> **Task to complete**
Retype the entries, please, from their first line to the line containing "<!-- UTSCOMJSON.navigator.compatibility -->", exactly and only those lines, minus the pictures.

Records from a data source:
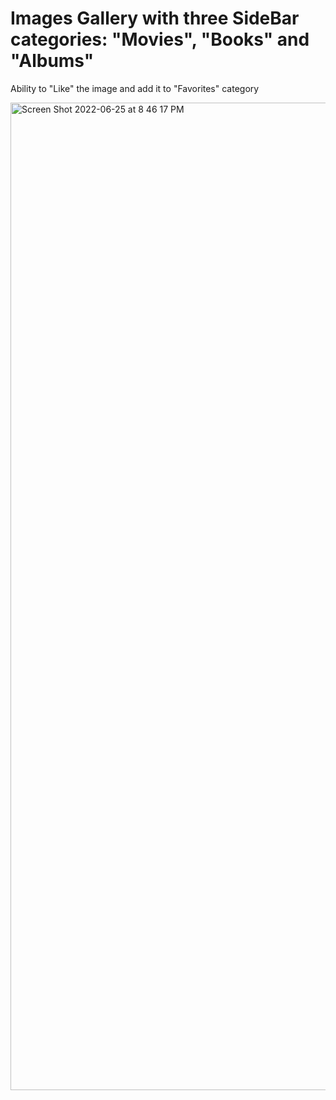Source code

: # Images Gallery with three SideBar categories: "Movies", "Books" and "Albums" 

Ability to "Like" the image and add it to "Favorites" category 



<img width="1580" alt="Screen Shot 2022-06-25 at 8 46 17 PM" src="file:///Users/ellaryukhina/Desktop/Screen%20Shot%202022-07-16%20at%2011.43.54%20PM.png">
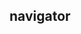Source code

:## navigator

<!-- UTSCOMJSON.navigator.description -->

<!-- UTSCOMJSON.navigator.attrubute -->

<!-- UTSCOMJSON.navigator.event -->

<!-- UTSCOMJSON.navigator.example -->

<!-- UTSCOMJSON.navigator.compatibility -->

<!-- UTSCOMJSON.navigator.reference -->

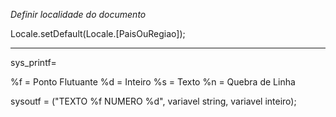 *Definir localidade do documento*

Locale.setDefault(Locale.[PaisOuRegiao]);

_______________________________________________

sys_printf=

%f = Ponto Flutuante
%d = Inteiro
%s = Texto
%n = Quebra de Linha

sysoutf = ("TEXTO %f NUMERO %d", variavel string, variavel inteiro);
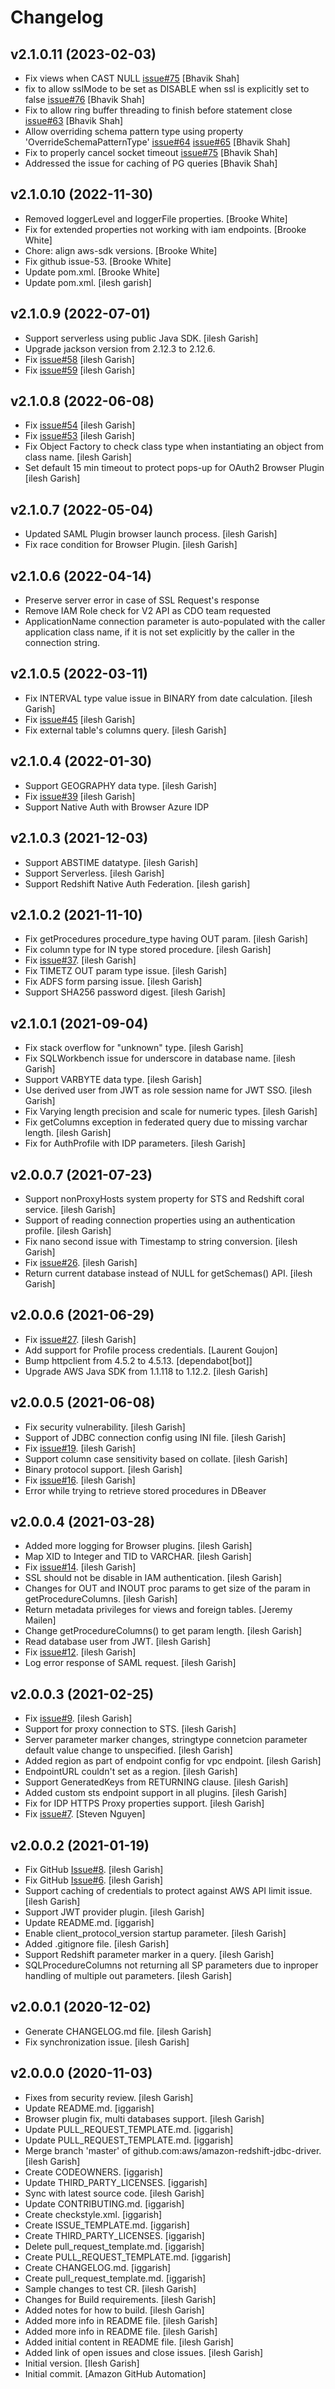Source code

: Changelog
=========

v2.1.0.11 (2023-02-03)
----------------------
- Fix views when CAST NULL [issue#75](https://github.com/aws/amazon-redshift-jdbc-driver/pull/75) [Bhavik Shah]
- fix to allow sslMode to be set as DISABLE when ssl is explicitly set to false [issue#76](https://github.com/aws/amazon-redshift-jdbc-driver/issues/76) [Bhavik Shah]
- Fix to allow ring buffer threading to finish before statement close [issue#63](https://github.com/aws/amazon-redshift-jdbc-driver/issues/63) [Bhavik Shah]
- Allow overriding schema pattern type using property 'OverrideSchemaPatternType' [issue#64](https://github.com/aws/amazon-redshift-jdbc-driver/issues/64) [issue#65](https://github.com/aws/amazon-redshift-jdbc-driver/pull/65) [Bhavik Shah]
- Fix to properly cancel socket timeout [issue#75](https://github.com/aws/amazon-redshift-jdbc-driver/issues/77) [Bhavik Shah]
- Addressed the issue for caching of PG queries [Bhavik Shah]

v2.1.0.10 (2022-11-30)
----------------------
- Removed loggerLevel and loggerFile properties. [Brooke White]
- Fix for extended properties not working with iam endpoints. [Brooke
  White]
- Chore: align aws-sdk versions. [Brooke White]
- Fix github issue-53. [Brooke White]
- Update pom.xml. [Brooke White]
- Update pom.xml. [ilesh garish]

v2.1.0.9 (2022-07-01)
---------------------
- Support serverless using public Java SDK. [ilesh Garish]
- Upgrade jackson version from 2.12.3 to 2.12.6.
- Fix [issue#58](https://github.com/aws/amazon-redshift-jdbc-driver/issues/58) [ilesh Garish]
- Fix [issue#59](https://github.com/aws/amazon-redshift-jdbc-driver/issues/59) [ilesh Garish]

v2.1.0.8 (2022-06-08)
------------
- Fix [issue#54](https://github.com/aws/amazon-redshift-jdbc-driver/issues/54) [ilesh Garish]
- Fix [issue#53](https://github.com/aws/amazon-redshift-jdbc-driver/issues/53) [ilesh Garish]
- Fix Object Factory to check class type when instantiating an object
  from class name. [ilesh Garish]
- Set default 15 min timeout to protect pops-up for OAuth2 Browser Plugin [ilesh Garish]

v2.1.0.7 (2022-05-04)
---------------------
- Updated SAML Plugin browser launch process. [ilesh Garish]
- Fix race condition for Browser Plugin. [ilesh Garish]

v2.1.0.6 (2022-04-14)
---------------------
- Preserve server error in case of SSL Request's response
- Remove IAM Role check for V2 API as CDO team requested
- ApplicationName connection parameter is auto-populated with the caller application class name, if it is not set explicitly by the caller in the connection string.

v2.1.0.5 (2022-03-11)
---------------------
- Fix INTERVAL type value issue in BINARY from date calculation. [ilesh
  Garish]
- Fix [issue#45](https://github.com/aws/amazon-redshift-jdbc-driver/issues/45) [ilesh Garish]
- Fix external table's columns query. [ilesh Garish]

v2.1.0.4 (2022-01-30)
---------------------
- Support GEOGRAPHY data type. [ilesh Garish]
- Fix [issue#39](https://github.com/aws/amazon-redshift-jdbc-driver/issues/39) [ilesh Garish]
- Support Native Auth with Browser Azure IDP

v2.1.0.3 (2021-12-03)
---------------------
- Support ABSTIME datatype. [ilesh Garish]
- Support Serverless. [ilesh Garish]
- Support Redshift Native Auth Federation. [ilesh garish]

v2.1.0.2 (2021-11-10)
----------------------
- Fix getProcedures procedure_type having  OUT param. [ilesh Garish]
- Fix column type for IN type stored procedure. [ilesh Garish]
- Fix [issue#37](https://github.com/aws/amazon-redshift-jdbc-driver/issues/37). [ilesh Garish]
- Fix TIMETZ OUT param type issue. [ilesh Garish]
- Fix ADFS form parsing issue. [ilesh Garish]
- Support SHA256 password digest. [ilesh Garish]

v2.1.0.1 (2021-09-04)
---------------------
- Fix stack overflow for "unknown" type. [ilesh Garish]
- Fix SQLWorkbench issue for underscore in database name. [ilesh Garish]
- Support VARBYTE data type. [ilesh Garish]
- Use derived user from JWT as role session name for JWT SSO. [ilesh Garish]
- Fix Varying length precision and scale for numeric types. [ilesh
  Garish]
- Fix getColumns exception in federated query due to missing varchar
  length. [ilesh Garish]
- Fix for AuthProfile with IDP parameters. [ilesh Garish]


v2.0.0.7 (2021-07-23)
---------------------
- Support nonProxyHosts system property for STS and Redshift coral service. [ilesh Garish]
- Support of reading connection properties using an authentication profile.  [ilesh Garish]
- Fix nano second issue with Timestamp to string conversion. [ilesh Garish]
- Fix [issue#26](https://github.com/aws/amazon-redshift-jdbc-driver/issues/26). [ilesh Garish]
- Return current database instead of NULL for getSchemas() API. [ilesh Garish]

v2.0.0.6 (2021-06-29)
---------------------
- Fix [issue#27](https://github.com/aws/amazon-redshift-jdbc-driver/issues/27). [ilesh Garish]
- Add support for Profile process credentials. [Laurent Goujon]
- Bump httpclient from 4.5.2 to 4.5.13. [dependabot[bot]]
- Upgrade AWS Java SDK from 1.1.118 to 1.12.2. [ilesh Garish]

v2.0.0.5 (2021-06-08)
---------------------
- Fix security vulnerability. [ilesh Garish]
- Support of JDBC connection config using INI file. [ilesh Garish]
- Fix [issue#19](https://github.com/aws/amazon-redshift-jdbc-driver/issues/19). [ilesh Garish]
- Support column case sensitivity based on collate. [ilesh Garish]
- Binary protocol support. [ilesh Garish]
- Fix [issue#16](https://github.com/aws/amazon-redshift-jdbc-driver/issues/16). [ilesh Garish]
- Error while trying to retrieve stored procedures in DBeaver

v2.0.0.4 (2021-03-28)
---------------------
- Added more logging for Browser plugins. [ilesh Garish]
- Map XID to Integer and TID to VARCHAR. [ilesh Garish]
- Fix [issue#14](https://github.com/aws/amazon-redshift-jdbc-driver/issues/14). [ilesh Garish]
- SSL should not be disable in IAM authentication. [ilesh Garish]
- Changes for OUT and INOUT proc params to get size of the param in
  getProcedureColumns. [ilesh Garish]
- Return metadata privileges for views and foreign tables. [Jeremy
  Mailen]
- Change getProcedureColumns() to get param length. [ilesh Garish]
- Read database user from JWT. [ilesh Garish]
- Fix [issue#12](https://github.com/aws/amazon-redshift-jdbc-driver/issues/12). [ilesh Garish]
- Log error response of SAML request. [ilesh Garish]


v2.0.0.3 (2021-02-25)
---------------------
 - Fix [issue#9](https://github.com/aws/amazon-redshift-jdbc-driver/issues/9). [ilesh Garish]
 - Support for proxy connection to STS. [ilesh Garish]
 - Server parameter marker changes, stringtype connetcion parameter default value change to unspecified. [ilesh Garish]
 - Added region as part of endpoint config for vpc endpoint. [ilesh Garish]
 - EndpointURL couldn't set as a region. [ilesh Garish]
 - Support GeneratedKeys from RETURNING clause. [ilesh Garish]
 - Added custom sts endpoint support in all plugins. [ilesh Garish]
 - Fix for IDP HTTPS Proxy properties support. [ilesh Garish]
 - Fix [issue#7](https://github.com/aws/amazon-redshift-jdbc-driver/issues/7). [Steven Nguyen]


v2.0.0.2 (2021-01-19)
---------------------
- Fix GitHub [Issue#8](https://github.com/aws/amazon-redshift-jdbc-driver/issues/8). [ilesh Garish]
- Fix GitHub [Issue#6](https://github.com/aws/amazon-redshift-jdbc-driver/issues/6). [ilesh Garish]
- Support caching of credentials to protect against AWS API limit issue.
  [ilesh Garish]
- Support JWT provider plugin. [ilesh Garish]
- Update README.md. [iggarish]
- Enable client_protocol_version startup parameter. [ilesh Garish]
- Added .gitignore file. [ilesh Garish]
- Support Redshift parameter marker in a query. [ilesh Garish]
- SQLProcedureColumns not returning all SP parameters due to inproper
  handling of multiple out parameters. [ilesh Garish]


v2.0.0.1 (2020-12-02)
---------------------
- Generate CHANGELOG.md file. [ilesh Garish]
- Fix synchronization issue. [ilesh Garish]


v2.0.0.0 (2020-11-03)
---------------------
- Fixes from security review. [ilesh Garish]
- Update README.md. [iggarish]
- Browser plugin fix, multi databases support. [ilesh Garish]
- Update PULL_REQUEST_TEMPLATE.md. [iggarish]
- Update PULL_REQUEST_TEMPLATE.md. [iggarish]
- Merge branch 'master' of github.com:aws/amazon-redshift-jdbc-driver.
  [ilesh Garish]
- Create CODEOWNERS. [iggarish]
- Update THIRD_PARTY_LICENSES. [iggarish]
- Sync with latest source code. [ilesh Garish]
- Update CONTRIBUTING.md. [iggarish]
- Create checkstyle.xml. [iggarish]
- Create ISSUE_TEMPLATE.md. [iggarish]
- Create THIRD_PARTY_LICENSES. [iggarish]
- Delete pull_request_template.md. [iggarish]
- Create PULL_REQUEST_TEMPLATE.md. [iggarish]
- Create CHANGELOG.md. [iggarish]
- Create pull_request_template.md. [iggarish]
- Sample changes to test CR. [ilesh Garish]
- Changes for Build requirements. [ilesh Garish]
- Added notes for how to build. [ilesh Garish]
- Added more info in README file. [ilesh Garish]
- Added more info in README file. [ilesh Garish]
- Added initial content in README file. [ilesh Garish]
- Added link of open issues and close issues. [ilesh Garish]
- Initial version. [Ilesh Garish]
- Initial commit. [Amazon GitHub Automation]


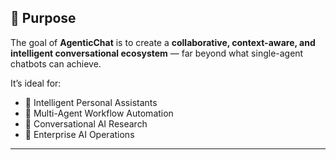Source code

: ## 🎯 Purpose

The goal of **AgenticChat** is to create a **collaborative, context-aware, and intelligent conversational ecosystem** — far beyond what single-agent chatbots can achieve.  

It’s ideal for:
- 💬 Intelligent Personal Assistants  
- 🧠 Multi-Agent Workflow Automation  
- 🧪 Conversational AI Research  
- 🏢 Enterprise AI Operations  
---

> **Written response**
Source code

: # Images Gallery with three SideBar categories: "Movies", "Books" and "Albums" 

Ability to "Like" the image and add it to "Favorites" category 



<img width="1580" alt="Screen Shot 2022-06-25 at 8 46 17 PM" src="file:///Users/ellaryukhina/Desktop/Screen%20Shot%202022-07-16%20at%2011.43.54%20PM.png">
Source code

:## navigator

<!-- UTSCOMJSON.navigator.description -->

<!-- UTSCOMJSON.navigator.attrubute -->

<!-- UTSCOMJSON.navigator.event -->

<!-- UTSCOMJSON.navigator.example -->

<!-- UTSCOMJSON.navigator.compatibility -->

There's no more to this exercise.